The following editorial was first published in our member's newsletter in June 2023.
What is worse? To have to accept that we are wrong or to hold tight to our views and adapt slowly while we try and squeeze the future into our previously held beliefs?
That is a pretty big theme but one that we all need to continually challenge ourselves with. We are all born with a curious mind and only two fears: the fear of falling and the fear of loud noises. Over time, through trial and error as we experience life and hear the views of those around us that we trust, the list of fears grows exponentially and our minds become more fixed. This is how we have adapted as a species. If we didn’t learn from our mistakes, we would have all been cleaned up by sabre tooth tigers before we really got going!
The problem is not to learn from our mistakes it is to use these experiences and information that we gather throughout our lives to develop a fixed mindset. One where we are confident in how it all works and can easily dispel new concepts by countering them with things that we have previously seen or been told. The problem with this is that our world isn’t constant, it changes, at an ever-increasing rate. The knowledge and technology changes are occurring at a rate that it is simply impossible to know everything (and you don’t need to because Chat GPT does!).
When you mix this fixed mindset with a fear of being wrong you’ve got the perfect cocktail for an extremely slow process of innovation and adaptability and this cocktail plagues us in the livestock industry. We see people holding tightly onto old ways and fearing change, not because they don’t want to be better but because being better is deemed too hard. Being better will mean being wrong - to change is to accept that the previous way was wrong. But as it says in the title of this email - is it worse to be wrong or to be slow? In my mind, it is much worse to be slow than to be proven wrong. Unless you are completely debt free and with no aspirations for growth, being slow to adapt and late to innovate, is one of the most risky things a business can do.
I remember where I was when I first heard the quote “Strong opinions, loosely held” apparently first said by Jeff Bezos of Amazon, I was at Stanford University, Silicon Valley, sitting in a lecture theatre listening to one of the many inspirational speakers I had heard that week. It immediately rang true for me (and it is a constant source of frustration for my wife!). For me, it is important to have strong well-founded opinions, life is simply too hard if everything is a grey area. The great addition to this in Bezos's quote is that you need to be prepared to abandon or change those opinions when new evidence arises or you hear an alternative view. The ability to change, without feeling like you have failed, is a core principle of innovation and the more we embrace that, the faster livestock farming will evolve, and the more the industry will prosper.

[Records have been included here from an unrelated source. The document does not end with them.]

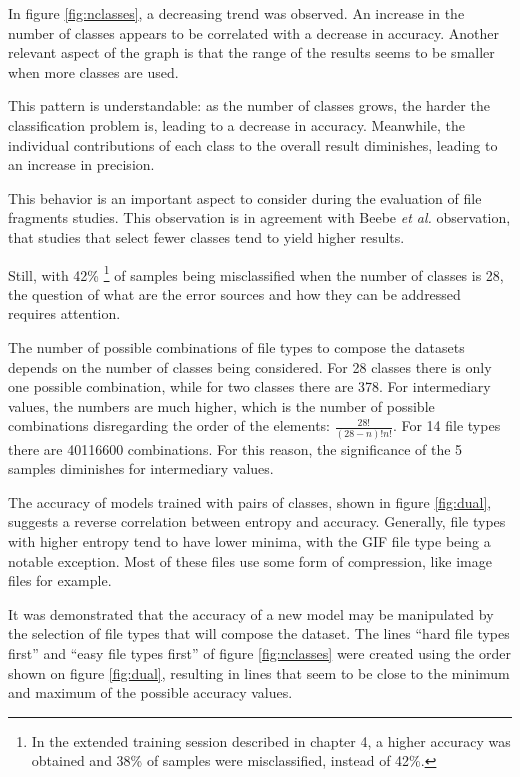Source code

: 

In figure \ref{fig:nclasses}, a decreasing trend was observed. An increase in the number of classes appears to be  correlated with a decrease in accuracy. Another relevant aspect of the graph is that the range of the results seems to be smaller when more classes are used.  

This pattern is understandable: as the number of classes grows, the harder the classification problem is, leading to a decrease in accuracy. Meanwhile, the individual contributions of each class to the overall result diminishes, leading to an increase in precision.

This behavior is an important aspect to consider during the evaluation of file fragments studies. This observation is in agreement with Beebe \textit{et al.} \cite{beebe_sceadan:_2013} observation, that studies that select fewer classes tend to yield higher results. 

Still, with 42\% \footnote{In the extended training session described in chapter 4, a higher accuracy was obtained and 38\% of samples were misclassified, instead of 42\%.} of samples being misclassified when the number of classes is 28, the question of what are the error sources and how they can be addressed requires attention.

The number of possible combinations of file types to compose the datasets depends on the number of classes being considered. For 28 classes there is only one possible combination, while for two classes there are 378. For intermediary values, the numbers are much higher, which is the number of possible combinations disregarding the order of the elements: $ \frac{28!}{(28-n)!n!}$. For 14 file types there are 40116600 combinations. For this reason, the significance of the 5 samples diminishes for intermediary values.


The accuracy of models trained with pairs of classes, shown in figure \ref{fig:dual}, suggests a reverse correlation between entropy and accuracy.  Generally, file types with higher entropy tend to have lower minima, with the GIF file type being a notable exception. Most of these files use some form of compression, like image files for example.

It was demonstrated that the accuracy of a new model may be manipulated by the selection of file types that will compose the dataset. The lines ``hard file types first'' and ``easy file types first'' of figure \ref{fig:nclasses} were created using the order shown on figure \ref{fig:dual}, resulting in lines that seem to be close to the minimum and maximum of the possible accuracy values. 

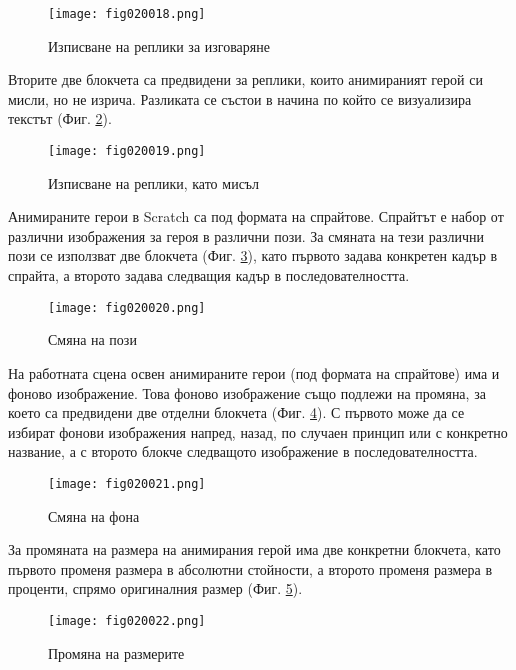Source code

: \begin{figure}[H]
  \centering
  \texttt{[image: fig020018.png]}
  \caption{Изписване на реплики за изговаряне}
\label{fig020018}
\end{figure}

Вторите две блокчета са предвидени за реплики, които анимираният герой си мисли, но не изрича. Разликата се състои в начина по който се визуализира текстът (Фиг. \ref{fig020019}).

\begin{figure}[H]
  \centering
  \texttt{[image: fig020019.png]}
  \caption{Изписване на реплики, като мисъл}
\label{fig020019}
\end{figure}

Анимираните герои в Scratch са под формата на спрайтове. Спрайтът е набор от различни изображения за героя в различни пози. За смяната на тези различни пози се използват две блокчета (Фиг. \ref{fig020020}), като първото задава конкретен кадър в спрайта, а второто задава следващия кадър в последователността.

\begin{figure}[H]
  \centering
  \texttt{[image: fig020020.png]}
  \caption{Смяна на пози}
\label{fig020020}
\end{figure}

На работната сцена освен анимираните герои (под формата на спрайтове) има и фоново изображение. Това фоново изображение също подлежи на промяна, за което са предвидени две отделни блокчета (Фиг. \ref{fig020021}). С първото може да се избират фонови изображения напред, назад, по случаен принцип или с конкретно название, а с второто блокче следващото изображение в последователността. 

\begin{figure}[H]
  \centering
  \texttt{[image: fig020021.png]}
  \caption{Смяна на фона}
\label{fig020021}
\end{figure}

За промяната на размера на анимирания герой има две конкретни блокчета, като първото променя размера в абсолютни стойности, а второто променя размера в проценти, спрямо оригиналния размер (Фиг. \ref{fig020022}).

\begin{figure}[H]
  \centering
  \texttt{[image: fig020022.png]}
  \caption{Промяна на размерите}
\label{fig020022}
\end{figure}

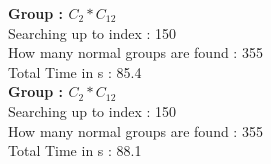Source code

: \textbf{Group : $C_2*C_{12}$}\\
Searching up to index : 150\\
How many normal groups are found : 355\\
Total Time in s : 85.4\\
\textbf{Group : $C_2*C_{12}$}\\
Searching up to index : 150\\
How many normal groups are found : 355\\
Total Time in s : 88.1\\
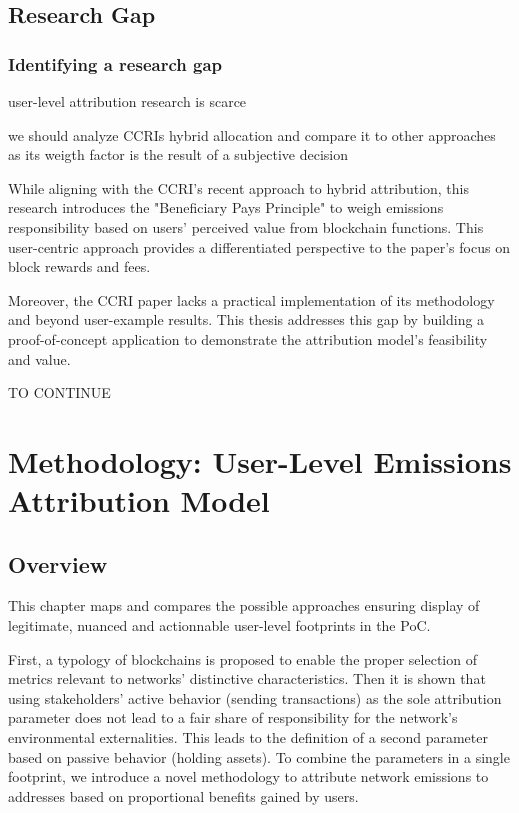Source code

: \documentclass[11pt]{report}
\begin{document}
\section{Research Gap}

\subsection{Identifying a research gap}

user-level attribution research is scarce

we should analyze CCRIs hybrid allocation and compare it to other approaches as its weigth factor is the result of a subjective decision



While aligning with the CCRI's recent approach to hybrid attribution, this research introduces the "Beneficiary Pays Principle" to weigh emissions responsibility based on users' perceived value from blockchain functions. This user-centric approach provides a differentiated perspective to the paper's focus on block rewards and fees.

Moreover, the CCRI paper lacks a practical implementation of its methodology and beyond user-example results. This thesis addresses this gap by building a proof-of-concept application to demonstrate the attribution model's feasibility and value.

    {\large{TO CONTINUE}} 

\chapter{Methodology: User-Level Emissions Attribution Model}
\section{Overview \label{se:methodology_overview}}


This chapter maps and compares the possible approaches ensuring display of legitimate, nuanced and actionnable user-level footprints in the PoC.

First, a typology of blockchains is proposed to enable the proper selection of metrics relevant to networks' distinctive characteristics. Then it is shown that using stakeholders' active behavior (sending transactions) as the sole attribution parameter does not lead to a fair share of responsibility for the network's environmental externalities. This leads to the definition of a second parameter based on passive behavior (holding assets). To combine the parameters in a single footprint, we introduce a novel methodology to attribute network emissions to addresses based on proportional benefits gained by users.
\end{document}
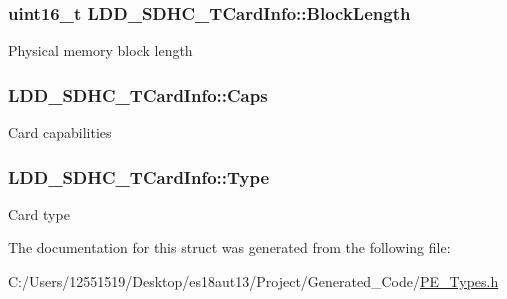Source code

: \subsubsection[{Block\+Length}]{\setlength{\rightskip}{0pt plus 5cm}uint16\+\_\+t L\+D\+D\+\_\+\+S\+D\+H\+C\+\_\+\+T\+Card\+Info\+::\+Block\+Length}\label{struct_l_d_d___s_d_h_c___t_card_info_a46cbdea4ece83eeaa17410e9763cc3a9}
Physical memory block length \hypertarget{struct_l_d_d___s_d_h_c___t_card_info_a591c22d1aa49944325b35c63d2bf8199}{}
\subsubsection[{Caps}]{ L\+D\+D\+\_\+\+S\+D\+H\+C\+\_\+\+T\+Card\+Info\+::\+Caps}\label{struct_l_d_d___s_d_h_c___t_card_info_a591c22d1aa49944325b35c63d2bf8199}
Card capabilities \hypertarget{struct_l_d_d___s_d_h_c___t_card_info_ab2b86f6fe821778459edd351d08eb4bd}{}
\subsubsection[{Type}]{ L\+D\+D\+\_\+\+S\+D\+H\+C\+\_\+\+T\+Card\+Info\+::\+Type}\label{struct_l_d_d___s_d_h_c___t_card_info_ab2b86f6fe821778459edd351d08eb4bd}
Card type 

The documentation for this struct was generated from the following file\+:\begin{DoxyCompactItemize}
\item 
C\+:/\+Users/12551519/\+Desktop/es18aut13/\+Project/\+Generated\+\_\+\+Code/\hyperlink{_p_e___types_8h}{P\+E\+\_\+\+Types.\+h}\end{DoxyCompactItemize}
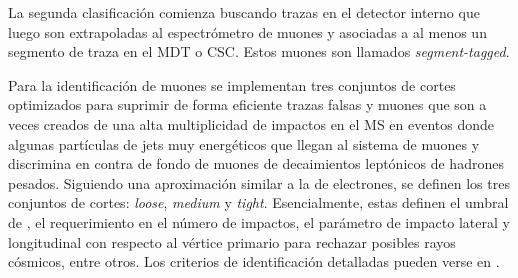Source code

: La segunda clasificación comienza buscando trazas en el detector interno que
luego son extrapoladas al espectrómetro de muones y asociadas a al menos un
segmento de traza en el MDT o CSC. Estos muones son llamados
\emph{segment-tagged}.

Para la identificación de muones se implementan tres conjuntos de cortes
optimizados para suprimir de forma eficiente trazas falsas y muones que son a
veces creados de una alta multiplicidad de impactos en el MS en eventos donde
algunas partículas de jets muy energéticos que llegan al sistema de muones y
discrimina en contra de fondo de muones de decaimientos leptónicos de hadrones
pesados. Siguiendo una aproximación similar a la de electrones, se
definen los tres conjuntos de cortes: \emph{loose}, \emph{medium} y \emph{tight}.
Esencialmente, estas definen el umbral de {\pt}, el requerimiento en el número
de impactos, el parámetro de impacto lateral y longitudinal con respecto al
vértice primario para rechazar posibles rayos cósmicos, entre otros. Los
criterios de identificación detalladas pueden verse en \cite{MuonEff}.


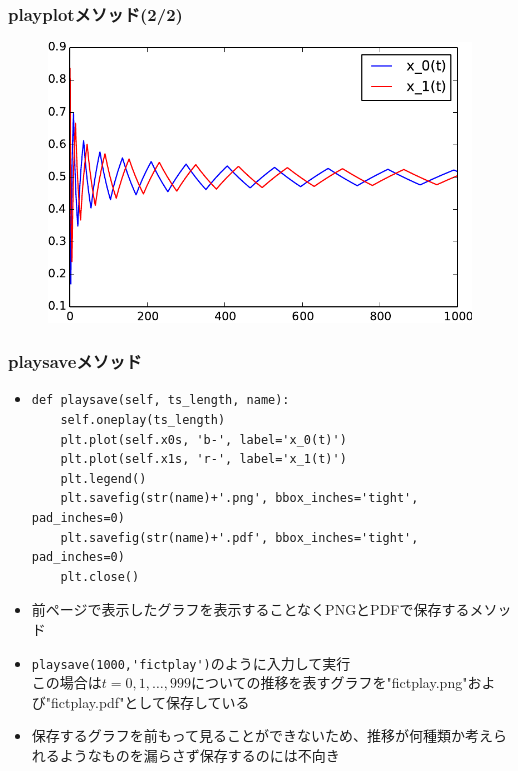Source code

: \documentclass[dvipdfmx,fleqn,handout]{beamer}
\begin{document}
\begin{frame}
\frametitle{playplotメソッド(2/2)}
\begin{figure}
 \centering
 \includegraphics[width=\linewidth]{oneplay2.pdf}
 \label{fig:matchingpennies_plot}
\end{figure}
\end{frame}

\begin{frame}[fragile]%
\frametitle{playsaveメソッド}
\begin{itemize}\setlength{\parskip}{0.5em}
\item
\scriptsize
\begin{verbatim} 
def playsave(self, ts_length, name):
    self.oneplay(ts_length)
    plt.plot(self.x0s, 'b-', label='x_0(t)')
    plt.plot(self.x1s, 'r-', label='x_1(t)')
    plt.legend()
    plt.savefig(str(name)+'.png', bbox_inches='tight', pad_inches=0)
    plt.savefig(str(name)+'.pdf', bbox_inches='tight', pad_inches=0)
    plt.close()
\end{verbatim}
\normalsize
\pause
\item
前ページで表示したグラフを表示することなくPNGとPDFで保存するメソッド\pause
\item
\verb|playsave(1000,'fictplay')|のように入力して実行\pause\\
この場合は$t=0,1,\dots,999$についての推移を表すグラフを"fictplay.png"および"fictplay.pdf"として保存している\pause
\item
保存するグラフを前もって見ることができないため、推移が何種類か考えられるようなものを漏らさず保存するのには不向き\pause\\
\end{itemize}
\end{frame}
\end{document}
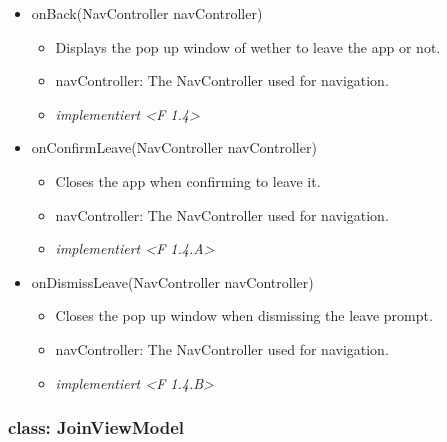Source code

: \documentclass[oneside, ngerman]{sdqtechreport}
\begin{document}
\begin{itemize}
\begin{itemize}
        \end{itemize}
    \item onBack(NavController navController)
        \begin{itemize}
            \item Displays the pop up window of wether to leave the app or not.
            \item navController: The NavController used for navigation.
            \item \textit{implementiert <F 1.4>}
        \end{itemize}
    \item onConfirmLeave(NavController navController)
        \begin{itemize}
            \item Closes the app when confirming to leave it.
            \item navController: The NavController used for navigation.
            \item \textit{implementiert <F 1.4.A>}
        \end{itemize}
    \item onDismissLeave(NavController navController)
        \begin{itemize}
            \item Closes the pop up window when dismissing the leave prompt.
            \item navController: The NavController used for navigation.
            \item \textit{implementiert <F 1.4.B>}
        \end{itemize}
\end{itemize}



\subsubsection{class: JoinViewModel}
\end{document}
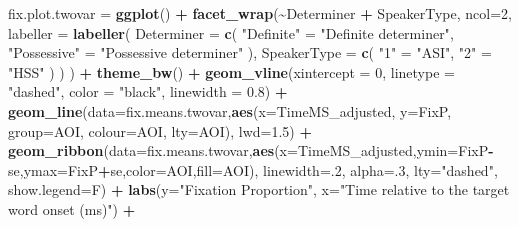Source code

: \documentclass[
]{article}
\newenvironment{Shaded}{\begin{snugshade}}{\end{snugshade}}
\newcommand{\AttributeTok}[1]{\textcolor[rgb]{0.13,0.29,0.53}{#1}}
\newcommand{\DecValTok}[1]{\textcolor[rgb]{0.00,0.00,0.81}{#1}}
\newcommand{\FloatTok}[1]{\textcolor[rgb]{0.00,0.00,0.81}{#1}}
\newcommand{\FunctionTok}[1]{\textcolor[rgb]{0.13,0.29,0.53}{\textbf{#1}}}
\newcommand{\NormalTok}[1]{#1}
\newcommand{\OtherTok}[1]{\textcolor[rgb]{0.56,0.35,0.01}{#1}}
\newcommand{\SpecialCharTok}[1]{\textcolor[rgb]{0.81,0.36,0.00}{\textbf{#1}}}
\newcommand{\StringTok}[1]{\textcolor[rgb]{0.31,0.60,0.02}{#1}}
\begin{document}
\begin{Shaded}
\begin{Highlighting}[]
\NormalTok{fix.plot.twovar }\OtherTok{=} \FunctionTok{ggplot}\NormalTok{() }\SpecialCharTok{+} 
  \FunctionTok{facet\_wrap}\NormalTok{(}\SpecialCharTok{\textasciitilde{}}\NormalTok{Determiner }\SpecialCharTok{+}\NormalTok{ SpeakerType, }\AttributeTok{ncol=}\DecValTok{2}\NormalTok{,}
             \AttributeTok{labeller =} \FunctionTok{labeller}\NormalTok{(}
              \AttributeTok{Determiner =} \FunctionTok{c}\NormalTok{(}
                \StringTok{"Definite"} \OtherTok{=} \StringTok{"Definite determiner"}\NormalTok{,}
                \StringTok{"Possessive"} \OtherTok{=} \StringTok{"Possessive determiner"}
\NormalTok{              ),}
              \AttributeTok{SpeakerType =} \FunctionTok{c}\NormalTok{(}
                \StringTok{"1"} \OtherTok{=} \StringTok{"ASI"}\NormalTok{,}
                \StringTok{"2"} \OtherTok{=} \StringTok{"HSS"}
\NormalTok{              )}
\NormalTok{            )}
\NormalTok{             ) }\SpecialCharTok{+} \FunctionTok{theme\_bw}\NormalTok{() }\SpecialCharTok{+} 
  \FunctionTok{geom\_vline}\NormalTok{(}\AttributeTok{xintercept =} \DecValTok{0}\NormalTok{, }\AttributeTok{linetype =} \StringTok{"dashed"}\NormalTok{, }\AttributeTok{color =} \StringTok{"black"}\NormalTok{, }\AttributeTok{linewidth =} \FloatTok{0.8}\NormalTok{) }\SpecialCharTok{+}
  \FunctionTok{geom\_line}\NormalTok{(}\AttributeTok{data=}\NormalTok{fix.means.twovar,}\FunctionTok{aes}\NormalTok{(}\AttributeTok{x=}\NormalTok{TimeMS\_adjusted, }\AttributeTok{y=}\NormalTok{FixP, }\AttributeTok{group=}\NormalTok{AOI, }\AttributeTok{colour=}\NormalTok{AOI, }\AttributeTok{lty=}\NormalTok{AOI), }\AttributeTok{lwd=}\FloatTok{1.5}\NormalTok{) }\SpecialCharTok{+}
  \FunctionTok{geom\_ribbon}\NormalTok{(}\AttributeTok{data=}\NormalTok{fix.means.twovar,}\FunctionTok{aes}\NormalTok{(}\AttributeTok{x=}\NormalTok{TimeMS\_adjusted,}\AttributeTok{ymin=}\NormalTok{FixP}\SpecialCharTok{{-}}\NormalTok{se,}\AttributeTok{ymax=}\NormalTok{FixP}\SpecialCharTok{+}\NormalTok{se,}\AttributeTok{color=}\NormalTok{AOI,}\AttributeTok{fill=}\NormalTok{AOI), }\AttributeTok{linewidth=}\NormalTok{.}\DecValTok{2}\NormalTok{, }\AttributeTok{alpha=}\NormalTok{.}\DecValTok{3}\NormalTok{, }\AttributeTok{lty=}\StringTok{"dashed"}\NormalTok{, }\AttributeTok{show.legend=}\NormalTok{F)  }\SpecialCharTok{+}
  \FunctionTok{labs}\NormalTok{(}\AttributeTok{y=}\StringTok{"Fixation Proportion"}\NormalTok{, }\AttributeTok{x=}\StringTok{"Time relative to the target word onset (ms)"}\NormalTok{) }\SpecialCharTok{+} 
  

\end{Highlighting}
\end{Shaded}
\end{document}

The idea for this newsletter came into my mind based on a Twitter conversation where I had signed off with the words - “What got us here, won’t take us there” which is a strong theme in entrepreneurial individuals and words that I’ve heard many times over the years. After a bit of Googling, I now know that the words are based on a quote from a guy called Marshall Goldsmith, who actually said "What got you here won't get you there." It is perfectly matched to a quote from either James or Simon Finlay when chatting with them recently (sorry lads, I can’t remember which of you said it) - “We keep our windscreen clean and our mirrors dirty”. Both of these quotes embrace the fact that the future does not fit within the mindsets and containers of the past, last year wasn’t a dress rehearsal for this year, this year will be different, we have new tools, new information, new knowledge, new skills, this year CAN be very different if we want it to be. If we are open to change, open to new concepts and willing to be proven wrong.
To change we must overcome our confirmation bias, which is our fixed mindset of finding ways to file new information amongst the old information rather than considering that the new information should replace the old. You and I can hear exactly the same information and come up with completely different interpretations based on what we WANT the information to be telling us. A mission, if you choose to accept it, is to spend an hour with a child-like curious mindset. Don’t accept anything as fact, think about alternative explanations, think about how someone who doesn’t have your life experience might view something you are doing, think about alternative ways of doing the things you are doing and keep a completely open mind. Breaking down a fixed mindset, one step at a time has an enormous upside in nurturing and inspiring innovation within your business.
There are definitely times when I have a fixed mindset and am unwilling to accept alternative information but I try to be a lifetime learner, to accept that what I know is fluid and to add new concepts whenever I can. I think this is a handy mindset in the world of genetics. We are constantly breeding animals that have never existed before, this is exactly what it means to make genetic gain, to put together the DNA in a way that has never been done before (how exciting is that by the way!). It is therefore completely ridiculous to think that I can predict the outcome of how this new animal will perform. I can predict how it will go based on how the change from last year to this year went, but I can never know for certain. The important thing is being open to the fact that it might go wrong, that I might have made the wrong breeding decision. If so, I accept, learn, adapt, move on and do it differently next year.